Marianne Hirsch, académica de la Universidad de Columbia y experta en temas de memoria y género, sugiere que la UE se ha volcado mucho en fomentar la identidad europea en base a la idea de aprender del pasado  --en forma de museos, conmemoraciones, memoriales al holocausto y al fin de la Segunda Guerra Mundial-- para superar la violencia, guerras y crímenes colectivos cometidos durante el siglo XX. Sin embargo, ¿puede funcionar esta estrategia cuando las nuevas generaciones ya no tienen contacto con las generaciones que vivieron de primera mano las atrocidades, o las que fueron testimonio directo de sus vivencias (como la propia Hirsch, hija de supervivientes del holocausto)? ¿Es válido construir la memoria de Europa en base a dos acontecimientos --el holocausto y el auge de los autoritarismos-- discriminando memorias minoritarias que han surgido en las últimas dos décadas, como el colonialismo, el racismo, la islamofobia o la crisis de los refugiados?

“Hay que entender la Historia como un proceso de historias interconectadas”, dijo Hirsch en una conferencia online organizada el pasado diciembre por el Observatorio Europeo de la Memoria, (Eurom). Ella misma reconocía que se había pasado la mayor parte de su vida intentando equilibrar las memorias traumáticas de persecución y discriminación de sus padres, con la nostalgia por una Europa cosmopolita e integradora que había dejado de existir y “que quizás nunca existió”, pero que permaneció en la memoria de sus progenitores. Ahora, sin embargo, se veía obligada a añadir otra perspectiva a su identidad: la de “beneficiaria” del pasado esclavista, por ser una mujer blanca y de clase acomodada en Estados Unidos. Y en Europa, lo mismo: a los ojos de un inmigrante de origen africano, ella era beneficiaria del pasado colonialista.
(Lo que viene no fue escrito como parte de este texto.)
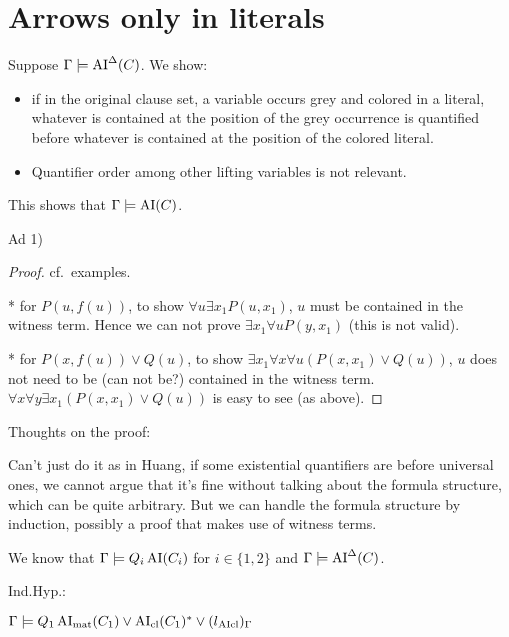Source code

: \documentclass[,%
	paper=a4,%
	DIV10, %
	twoside=false,%
	liststotoc,
	bibtotoc,
	draft=false,%
	numbers=noendperiod
]{scrartcl}
\begin{document}
\section*{Arrows only in literals}

Suppose $\Gamma \models \operatorname{AI}^\Delta(C)$.
We show:
\begin{itemize}
		\item if in the original clause set, a variable occurs grey and colored in a literal, whatever is contained at the position of the grey occurrence is quantified before whatever is contained at the position of the colored literal.
	
	\item[\circled{2}] Quantifier order among other lifting variables is not relevant.
\end{itemize}
This shows that $\Gamma \models \operatorname{AI}(C)$. 

Ad 1)

\begin{cprop}
\end{cprop}
\begin{proof}
	cf.~examples.

	* for $P(u, f(u))$, to show $\forall u \exists x_1 P(u, x_1)$, $u$ must be contained in the witness term.
	Hence we can not prove $\exists x_1 \forall u P(y, x_1)$ (this is not valid).

	* for $P(x, f(u)) \lor Q(u)$, to show $\exists x_1 \forall x \forall u (P(x, x_1) \lor Q(u))$, $u$ does not need to be (can not be?) contained in the witness term.
	$\forall x \forall y \exists x_1 (P(x, x_1) \lor Q(u))$ is easy to see (as above).
\end{proof}

Thoughts on the proof:

Can't just do it as in Huang, if some existential quantifiers are before universal ones, we cannot argue that it's fine without talking about the formula structure, which can be quite arbitrary. 
But we can handle the formula structure by induction, possibly a proof that makes use of witness terms. 

We know that $\Gamma \models Q_i \operatorname{AI}(C_i)$ for $i\in\{1,2\}$ and $\Gamma \models \operatorname{AI}^\Delta(C)$.

\newcommand{\clauseOnePrime}{\AIclause(C_1)^*}
\newcommand{\clauseTwoPrime}{\AIclause(C_2)^*}

Ind.Hyp.:

$\Gamma \entails Q_1 \AImatrix(C_1) \lor \clauseOnePrime \lor {(l{\fromclause})_\Gamma}$
\end{document}
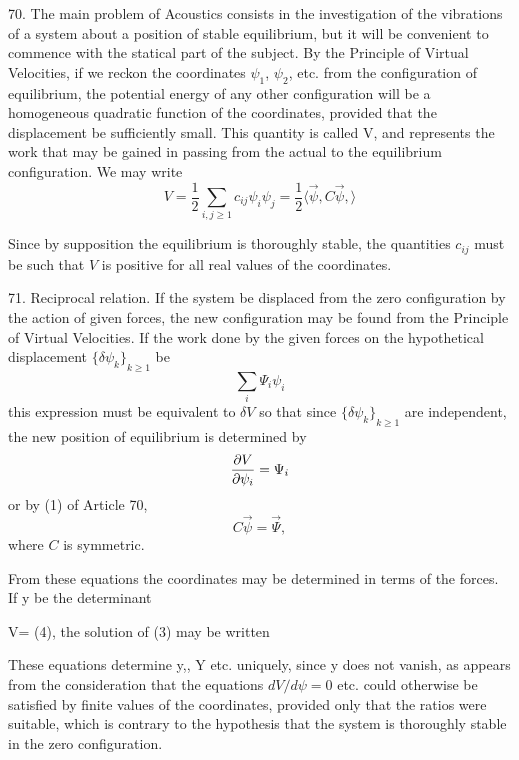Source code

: 70. The main problem of Acoustics consists in the investigation of the
vibrations of a system about a position of stable equilibrium, but it will be
convenient to commence with the statical part of the subject. By the Principle
of Virtual Velocities, if we reckon the coordinates \(\psi_1\), \(\psi_2\),
etc. from the configuration of equilibrium, the potential energy of any other
configuration will be a homogeneous quadratic function of the coordinates,
provided that the displacement be sufficiently small. This quantity is called
V, and represents the work that may be gained in passing from the actual to the
equilibrium configuration. We may write
\begin{equation} V = \frac{1}{2} \sum_{i,j\geq 1} c_{ij} \psi_{i} \psi_{j}
= \frac{1}{2} \langle \vec{ \psi}, C \vec{ \psi}, \rangle
\end{equation}

Since by supposition the equilibrium is thoroughly stable, the quantities
\(c_{ij}\)
must be such that \(V\) is positive for all real values of the
coordinates.

\setcounter{equation}{0}

71. Reciprocal relation.
If the system be displaced from the zero configuration by the action of
given forces, the new configuration may be found from the Principle of Virtual
Velocities. If the work done by the given forces on the hypothetical
displacement \( {\{\delta \psi_k\}}_{k\geq 1} \) be
\begin{equation}
\sum_i \Psi_{i} \psi_{i}
\end{equation}
this expression must be equivalent to
\( \delta V\)
so that since
\( {\{\delta \psi_k\}}_{k\geq 1} \)
 are independent, the new position
of equilibrium is determined by
\begin{equation}
\frac{\del V}{\del \psi_i} = \Psi_{i}
\end{equation}
or by (1) of Article 70,
\begin{equation}
C \vec{ \psi}= \vec{\Psi},
\end{equation}
where \(C\) is symmetric.

From these equations the coordinates may be determined in terms of the forces.
If y be the determinant

V= (4), the solution of (3) may be written

These equations determine y,, Y etc. uniquely, since y does not vanish, as
appears from the consideration that the equations \(d V / d \psi = 0\) etc.
could otherwise be satisfied by finite values of the coordinates, provided only
that the ratios were suitable, which is contrary to the hypothesis that the
system is thoroughly stable in the zero configuration.


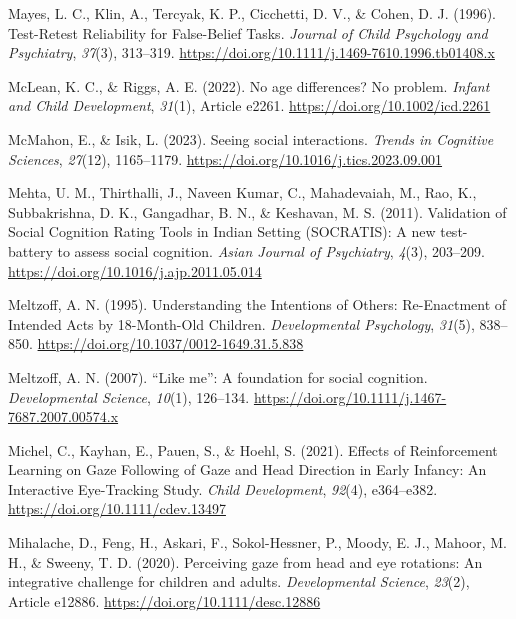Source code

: \documentclass[
]{scrbook}
\newlength{\cslhangindent}
\newenvironment{CSLReferences}[2] %
 {\begin{list}{}{%
  \setlength{\itemindent}{0pt}
  \setlength{\leftmargin}{0pt}
  \setlength{\parsep}{0pt}
  \ifodd #1
   \setlength{\leftmargin}{\cslhangindent}
   \setlength{\itemindent}{-1\cslhangindent}
  \fi
  \setlength{\itemsep}{#2\baselineskip}}}
 {\end{list}}
\begin{document}
\begin{CSLReferences}{1}{0}
Mayes, L. C., Klin, A., Tercyak, K. P., Cicchetti, D. V., \& Cohen, D. J. (1996). Test-{Retest Reliability} for {False-Belief Tasks}. \emph{Journal of Child Psychology and Psychiatry}, \emph{37}(3), 313--319. \url{https://doi.org/10.1111/j.1469-7610.1996.tb01408.x}

McLean, K. C., \& Riggs, A. E. (2022). No age differences? {No} problem. \emph{Infant and Child Development}, \emph{31}(1), Article e2261. \url{https://doi.org/10.1002/icd.2261}

McMahon, E., \& Isik, L. (2023). Seeing social interactions. \emph{Trends in Cognitive Sciences}, \emph{27}(12), 1165--1179. \url{https://doi.org/10.1016/j.tics.2023.09.001}

Mehta, U. M., Thirthalli, J., Naveen Kumar, C., Mahadevaiah, M., Rao, K., Subbakrishna, D. K., Gangadhar, B. N., \& Keshavan, M. S. (2011). Validation of {Social Cognition Rating Tools} in {Indian Setting} ({SOCRATIS}): {A} new test-battery to assess social cognition. \emph{Asian Journal of Psychiatry}, \emph{4}(3), 203--209. \url{https://doi.org/10.1016/j.ajp.2011.05.014}

Meltzoff, A. N. (1995). Understanding the {Intentions} of {Others}: {Re-Enactment} of {Intended Acts} by 18-{Month-Old Children}. \emph{Developmental Psychology}, \emph{31}(5), 838--850. \url{https://doi.org/10.1037/0012-1649.31.5.838}

Meltzoff, A. N. (2007). {``{Like} me''}: A foundation for social cognition. \emph{Developmental Science}, \emph{10}(1), 126--134. \url{https://doi.org/10.1111/j.1467-7687.2007.00574.x}

Michel, C., Kayhan, E., Pauen, S., \& Hoehl, S. (2021). Effects of {Reinforcement Learning} on {Gaze Following} of {Gaze} and {Head Direction} in {Early Infancy}: {An Interactive Eye-Tracking Study}. \emph{Child Development}, \emph{92}(4), e364--e382. \url{https://doi.org/10.1111/cdev.13497}

Mihalache, D., Feng, H., Askari, F., Sokol-Hessner, P., Moody, E. J., Mahoor, M. H., \& Sweeny, T. D. (2020). Perceiving gaze from head and eye rotations: {An} integrative challenge for children and adults. \emph{Developmental Science}, \emph{23}(2), Article e12886. \url{https://doi.org/10.1111/desc.12886}


\end{CSLReferences}
\end{document}
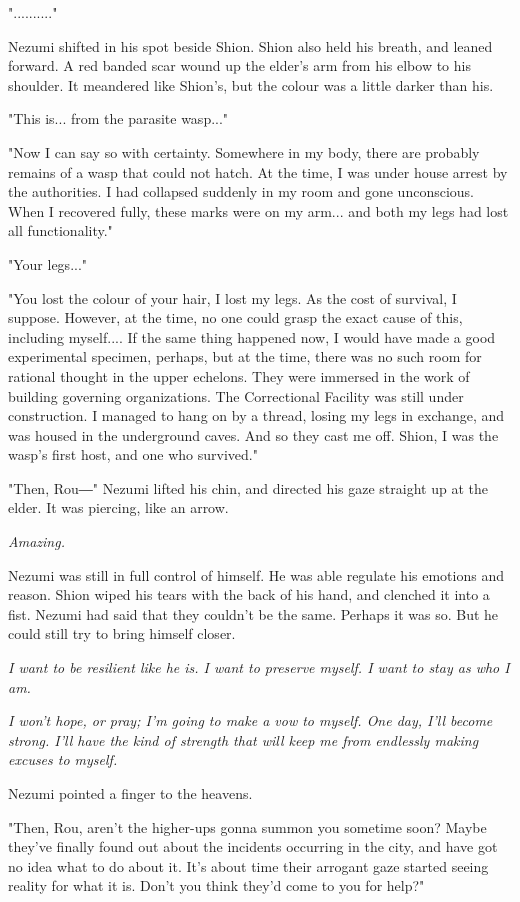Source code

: ".........."

Nezumi shifted in his spot beside Shion. Shion also held his breath, and
leaned forward. A red banded scar wound up the elder's arm from his
elbow to his shoulder. It meandered like Shion's, but the colour was a
little darker than his.

"This is... from the parasite wasp..."

"Now I can say so with certainty. Somewhere in my body, there are
probably remains of a wasp that could not hatch. At the time, I was
under house arrest by the authorities. I had collapsed suddenly in my
room and gone unconscious. When I recovered fully, these marks were on
my arm... and both my legs had lost all functionality."

"Your legs..."

"You lost the colour of your hair, I lost my legs. As the cost of
survival, I suppose. However, at the time, no one could grasp the exact
cause of this, including myself.... If the same thing happened now, I
would have made a good experimental specimen, perhaps, but at the time,
there was no such room for rational thought in the upper echelons. They
were immersed in the work of building governing organizations. The
Correctional Facility was still under construction. I managed to hang on
by a thread, losing my legs in exchange, and was housed in the
underground caves. And so they cast me off. Shion, I was the wasp's
first host, and one who survived."

"Then, Rou―" Nezumi lifted his chin, and directed his gaze straight up
at the elder. It was piercing, like an arrow.

\emph{Amazing.}

Nezumi was still in full control of himself. He was able regulate his
emotions and reason. Shion wiped his tears with the back of his hand,
and clenched it into a fist. Nezumi had said that they couldn't be the
same. Perhaps it was so. But he could still try to bring himself closer.

\emph{I want to be resilient like he is. I want to preserve myself. I want to
stay as who I am.}

\emph{I won't hope, or pray; I'm going to make a vow to myself. One day, I'll
become strong. I'll have the kind of strength that will keep me from
endlessly making excuses to myself.}

Nezumi pointed a finger to the heavens.

"Then, Rou, aren't the higher-ups gonna summon you sometime soon? Maybe
they've finally found out about the incidents occurring in the city, and
have got no idea what to do about it. It's about time their arrogant
gaze started seeing reality for what it is. Don't you think they'd come
to you for help?"


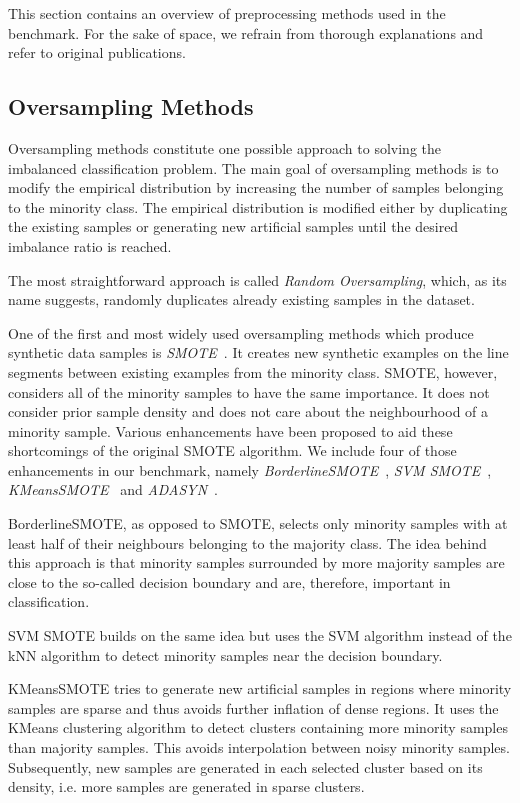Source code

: \documentclass[conference]{IEEEtran}
\begin{document}
This section contains an overview of preprocessing methods used in the benchmark. For the sake of
space, we refrain from thorough explanations and refer to original publications.


\subsection{Oversampling Methods}

Oversampling methods constitute one possible approach to solving the imbalanced classification
problem. The main goal of oversampling methods is to modify the empirical distribution by
increasing the number of samples belonging to the minority class. The empirical distribution is
modified either by duplicating the existing samples or generating new artificial samples until the
desired imbalance ratio is reached.

The most straightforward approach is called \emph{Random Oversampling}, which, as its name
suggests, randomly duplicates already existing samples in the dataset.

One of the first and most widely used oversampling methods which produce synthetic data samples is
\emph{SMOTE}~\cite{smote}. It creates new synthetic examples on the line segments between existing
examples from the minority class. SMOTE, however, considers all of the minority samples to have the
same importance. It does not consider prior sample density and does not care about the
neighbourhood of a minority sample. Various enhancements have been proposed to aid these
shortcomings of the original SMOTE algorithm. We include four of those enhancements in our
benchmark, namely \emph{BorderlineSMOTE}~\cite{borderline-smote}, \emph{SVM
SMOTE}~\cite{svm-smote}, \emph{KMeansSMOTE}~\cite{kmeans-smote} and \emph{ADASYN}~\cite{adasyn}.

BorderlineSMOTE, as opposed to SMOTE, selects only minority samples with at least half of their
neighbours belonging to the majority class. The idea behind this approach is that minority samples
surrounded by more majority samples are close to the so-called decision boundary and are,
therefore, important in classification.

SVM SMOTE builds on the same idea but uses the SVM algorithm instead of the kNN algorithm to detect
minority samples near the decision boundary.

KMeansSMOTE tries to generate new artificial samples in regions where minority samples are sparse
and thus avoids further inflation of dense regions. It uses the KMeans clustering algorithm to
detect clusters containing more minority samples than majority samples. This avoids interpolation
between noisy minority samples. Subsequently, new samples are generated in each selected cluster
based on its density, i.e. more samples are generated in sparse clusters.
\end{document}
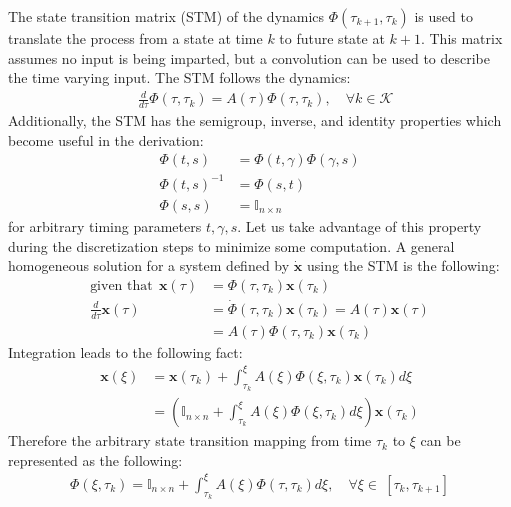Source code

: \documentclass[conf]{new-aiaa}
\begin{document}
The state transition matrix (STM) of the dynamics $\Phi(\tau_{k+1},\tau_k)$ is used to translate the process from a state at time $k$ to future state at $k+1$. This matrix assumes no input is being imparted, but a convolution can be used to describe the time varying input. The STM follows the dynamics:
%
\begin{align}
& \frac{d}{d\tau} \Phi(\tau,\tau_k) = A(\tau) \Phi(\tau,\tau_k), \quad \forall k \in \mathcal{K}
\end{align}
Additionally, the STM has the semigroup, inverse, and identity properties which become useful in the derivation:
\begin{align}
	\Phi(t,s) &= \Phi(t, \gamma)\Phi(\gamma, s) \\
	\Phi(t,s)^{-1} &= \Phi(s,t) \\
	\Phi(s,s) &= \mathbb{I}_{n \times n}
\end{align}
for arbitrary timing parameters $t, \gamma, s$. Let us take advantage of this property during the discretization steps to minimize some computation. A general homogeneous solution for a system defined by $\dot{\mathbf{x}}$ using the STM is the following:
%
\begin{align}
	\text{given that} \ \ \mathbf{x}(\tau) &= \Phi(\tau, \tau_k) \mathbf{x}(\tau_k)\\
	\frac{d}{d\tau}\mathbf{x}(\tau) &= \dot{\Phi}(\tau, \tau_k) \mathbf{x}(\tau_k) = A(\tau)\mathbf{x}(\tau) \\ 
	& = A(\tau) \Phi(\tau, \tau_k) \mathbf{x}(\tau_k)
\end{align}
Integration leads to the following fact:
\begin{align}
	\mathbf{x}(\xi) &= \mathbf{x}(\tau_k) + \int_{\tau_k}^\xi A(\xi) \Phi(\xi, \tau_k) \mathbf{x}(\tau_k) d\xi \\
	&= \left( \mathbb{I}_{n\times n} + \int_{\tau_k}^\xi A(\xi) \Phi(\xi, \tau_k) d\xi \right)  \mathbf{x}(\tau_k)
\end{align}
Therefore the arbitrary state transition mapping from time $\tau_k$ to $\xi$ can be represented as the following:
\begin{align}
	\Phi(\xi, \tau_k) = \mathbb{I}_{n\times n} + \int_{\tau_k}^\xi A(\xi) \Phi(\tau, \tau_k) d\xi, \quad \forall \xi \in \ [\tau_k, \tau_{k+1}]
\end{align}
\end{document}
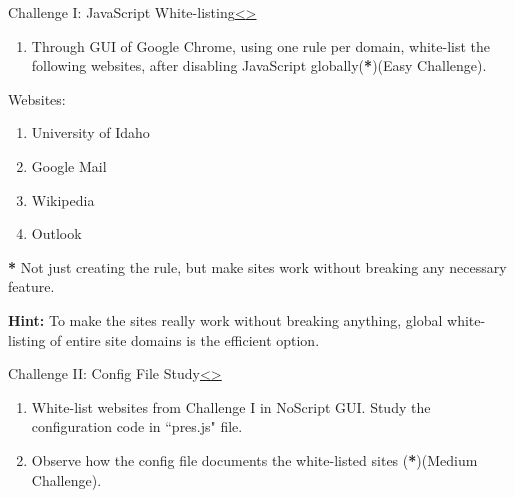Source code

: \documentclass[12pt]{extarticle}
\newenvironment{instructionblock}{\Large\bgroup}{\egroup}
\newcommand{\ben}{\begin{enumerate}}
\newcommand{\een}{\end{enumerate}}
\begin{document}
	\pagebreak
	\begin{slide}{Challenge I: JavaScript White-listing}{\hyperref[slide 16]{\textless}\hyperref[slide 18]{\textgreater}}
		\begin{instructionblock}
			\begin{enumerate}
				\item Through GUI of Google Chrome, using one rule per domain, white-list the following websites, after disabling JavaScript globally(\textbf{*})(Easy Challenge). 
			\end{enumerate}
			Websites:	
			\ben
			\item University of Idaho
			\item Google Mail
			\item Wikipedia
			\item Outlook
			\een
		\end{instructionblock}
	\end{slide}
	
	\vspace{4mm}
	\noindent
	\textbf{*} Not just creating the rule, but make sites work without breaking any necessary feature.
	
	\vspace{4mm}
	\noindent
	\textbf{Hint:} To make the sites really work without breaking anything, global white-listing of entire site domains is the efficient option.	
	
	
	

	

	
	
	\pagebreak
	\begin{slide}{Challenge II: Config File Study}{\hyperref[slide 17]{\textless}\hyperref[slide 19]{\textgreater}}
		\begin{instructionblock}
			\begin{enumerate}
				\item White-list websites from Challenge I in NoScript GUI. Study the configuration code in ``pres.js" file. 
				\item Observe how the config file documents the white-listed sites (\textbf{*})(Medium Challenge). 
			\end{enumerate}
		\end{instructionblock}
	\end{slide}
	
\end{document}
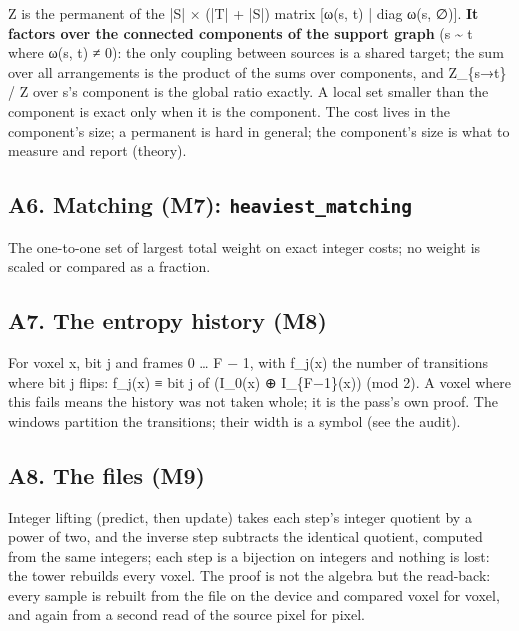 Z is the permanent of the |S| × (|T| + |S|) matrix [ω(s, t) | diag ω(s, ∅)]. \textbf{It factors over the connected components of the support graph} (s \textasciitilde{} t where ω(s, t) ≠ 0): the only coupling between sources is a shared target; the sum over all arrangements is the product of the sums over components, and Z\_\allowbreak{}\{s→t\} / Z over s's component is the global ratio exactly. A local set smaller than the component is exact only when it is the component. The cost lives in the component's size; a permanent is hard in general; the component's size is what to measure and report (theory).

\subsection{\texorpdfstring{A6. Matching (M7): \texttt{heaviest\_\allowbreak{}matching}}{A6. Matching (M7): heaviest\_matching}}

The one-to-one set of largest total weight on exact integer costs; no weight is scaled or compared as a fraction.

\subsection{\texorpdfstring{A7. The entropy history (M8)}{A7. The entropy history (M8)}}

For voxel x, bit j and frames 0 … F − 1, with f\_\allowbreak{}j(x) the number of transitions where bit j flips: f\_\allowbreak{}j(x) ≡ bit j of (I\_\allowbreak{}0(x) ⊕ I\_\allowbreak{}\{F−1\}(x)) (mod 2). A voxel where this fails means the history was not taken whole; it is the pass's own proof. The windows partition the transitions; their width is a symbol (see the audit).

\subsection{\texorpdfstring{A8. The files (M9)}{A8. The files (M9)}}

Integer lifting (predict, then update) takes each step's integer quotient by a power of two, and the inverse step subtracts the identical quotient, computed from the same integers; each step is a bijection on integers and nothing is lost: the tower rebuilds every voxel. The proof is not the algebra but the read-back: every sample is rebuilt from the file on the device and compared voxel for voxel, and again from a second read of the source pixel for pixel.

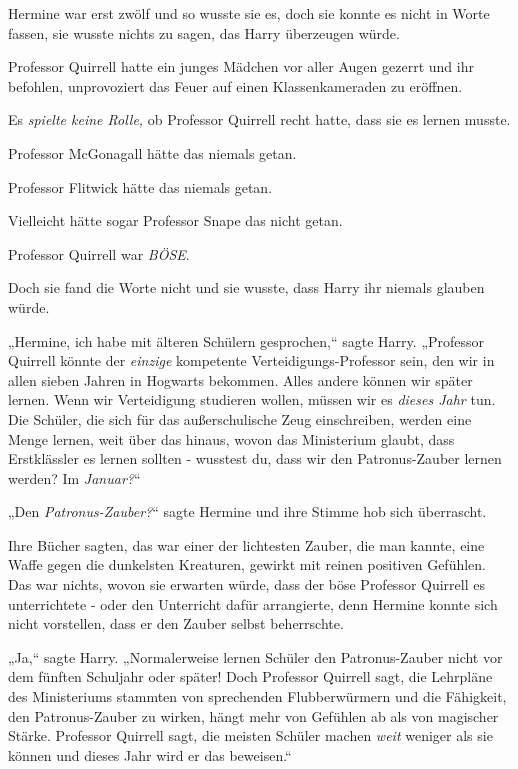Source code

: {Hermine war erst zwölf und so wusste sie es, doch sie konnte es nicht in Worte fassen, sie wusste nichts zu sagen, das Harry überzeugen würde.

Professor Quirrell hatte ein junges Mädchen vor aller Augen gezerrt und ihr befohlen, unprovoziert das Feuer auf einen Klassenkameraden zu eröffnen.

Es \emph{spielte keine Rolle,} ob Professor Quirrell recht hatte, dass sie es lernen musste.

Professor McGonagall hätte das niemals getan.

Professor Flitwick hätte das niemals getan.

Vielleicht hätte sogar Professor Snape das nicht getan.

Professor Quirrell war \emph{BÖSE}.

Doch sie fand die Worte nicht und sie wusste, dass Harry ihr niemals glauben würde.

„Hermine, ich habe mit älteren Schülern gesprochen,“ sagte Harry. „Professor Quirrell könnte der \emph{einzige} kompetente Verteidigungs-Professor sein, den wir in allen sieben Jahren in Hogwarts bekommen. Alles andere können wir später lernen. Wenn wir Verteidigung studieren wollen, müssen wir es \emph{dieses Jahr} tun. Die Schüler, die sich für das außerschulische Zeug einschreiben, werden eine Menge lernen, weit über das hinaus, wovon das Ministerium glaubt, dass Erstklässler es lernen sollten - wusstest du, dass wir den Patronus-Zauber lernen werden? Im \emph{Januar?}“

„Den \emph{Patronus-Zauber?}“ sagte Hermine und ihre Stimme hob sich überrascht.

Ihre Bücher sagten, das war einer der lichtesten Zauber, die man kannte, eine Waffe gegen die dunkelsten Kreaturen, gewirkt mit reinen positiven Gefühlen. Das war nichts, wovon sie erwarten würde, dass der böse Professor Quirrell es unterrichtete - oder den Unterricht dafür arrangierte, denn Hermine konnte sich nicht vorstellen, dass er den Zauber selbst beherrschte.

„Ja,“ sagte Harry. „Normalerweise lernen Schüler den Patronus-Zauber nicht vor dem fünften Schuljahr oder später! Doch Professor Quirrell sagt, die Lehrpläne des Ministeriums stammten von sprechenden Flubberwürmern und die Fähigkeit, den Patronus-Zauber zu wirken, hängt mehr von Gefühlen ab als von magischer Stärke. Professor Quirrell sagt, die meisten Schüler machen \emph{weit} weniger als sie können und dieses Jahr wird er das beweisen.“

}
Su reflexión me hizo repensar mi concepto de identidad europea basado en la idea de moverme por el continente sintiéndome como en casa y compartiendo determinados valores de paz y unidad, por encima de las banderas. No creo que funcione para un refugiado o el hijo de unos inmigrantes marroquíes o filipinos. Entonces, ¿qué significa ser europeo? Quizás sea, simplemente, tener la libertad de elegir la identidad que cada uno desee.